Kepala Satpol PP Kota Tanjungpinang, Abdul Kadir Ibrahim, mengatakan bahwa penertiban ini dilakukan sebagai bagian dari penegakan Peraturan Daerah (Perda) Nomor 7 Tahun 2018 tentang Ketertiban Umum, sekaligus upaya mengembalikan fungsi ruang publik yang terganggu oleh aktivitas PKL ilegal.
“Keberadaan lapak-lapak tersebut tidak hanya melanggar perda, tetapi juga merusak estetika kota serta mengganggu keteraturan lingkungan. Banyak pedagang meninggalkan gerobak, alat masak, dan barang dagangan begitu saja setelah berjualan.

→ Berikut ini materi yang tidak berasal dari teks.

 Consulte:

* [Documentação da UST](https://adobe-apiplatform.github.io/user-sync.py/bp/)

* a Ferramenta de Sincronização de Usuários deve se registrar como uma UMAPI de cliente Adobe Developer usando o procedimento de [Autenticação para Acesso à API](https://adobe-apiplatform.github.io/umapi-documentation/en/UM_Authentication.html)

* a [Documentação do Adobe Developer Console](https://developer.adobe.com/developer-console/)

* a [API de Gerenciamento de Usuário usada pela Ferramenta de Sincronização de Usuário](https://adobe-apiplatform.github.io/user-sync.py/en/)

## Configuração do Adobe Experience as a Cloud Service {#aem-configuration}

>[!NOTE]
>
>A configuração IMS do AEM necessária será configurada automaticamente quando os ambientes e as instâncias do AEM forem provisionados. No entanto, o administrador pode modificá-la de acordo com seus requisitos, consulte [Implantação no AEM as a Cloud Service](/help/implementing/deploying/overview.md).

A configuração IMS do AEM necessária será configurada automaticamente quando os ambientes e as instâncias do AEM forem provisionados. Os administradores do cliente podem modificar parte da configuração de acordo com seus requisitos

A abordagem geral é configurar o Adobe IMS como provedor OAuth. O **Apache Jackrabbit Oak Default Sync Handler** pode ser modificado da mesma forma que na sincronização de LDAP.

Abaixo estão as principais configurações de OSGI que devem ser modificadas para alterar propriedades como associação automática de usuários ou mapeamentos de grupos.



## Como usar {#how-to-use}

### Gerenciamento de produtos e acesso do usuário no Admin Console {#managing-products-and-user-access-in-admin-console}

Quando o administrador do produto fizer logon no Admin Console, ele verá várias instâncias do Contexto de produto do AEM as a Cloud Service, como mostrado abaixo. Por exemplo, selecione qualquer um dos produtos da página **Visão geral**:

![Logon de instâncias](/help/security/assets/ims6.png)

Hal ini menimbulkan kesan semrawut di ruang publik,” ujar Akib, sapaan akrab Abdul Kadir.
Kegiatan penertiban PKL di Jalan Adi Sucipto ini dipimpin langsung oleh Kepala Bidang Ketertiban Umum dan Ketentraman Masyarakat (Trantib), Irwan Yakub, bersama Kepala Seksi Operasi dan Pengendalian, Singgih Prawiro Hermawan. Tim Satpol PP juga didampingi oleh staf Kelurahan Pinang Kencana dan Ketua RT setempat.
Dalam operasi tersebut, petugas menemukan tiga lapak PKL berdiri di atas fasilitas umum di wilayah RT 001/RW 001. Dua lapak dibongkar dengan barang dagangan dikembalikan ke pemilik, sementara satu lapak lainnya dibongkar dan material seperti kayu serta papan langsung diangkut menggunakan kendaraan milik Dinas Lingkungan Hidup (DLH) ke kantor Satpol PP Tanjungpinang.
Abdul Kadir menegaskan bahwa langkah ini juga merupakan bagian dari strategi deteksi dini untuk mencegah potensi gangguan terhadap ketertiban dan ketentraman masyarakat.
“Kami berkomitmen menciptakan lingkungan yang lebih tertib, aman, dan nyaman bagi seluruh warga Tanjungpinang,” tutupnya.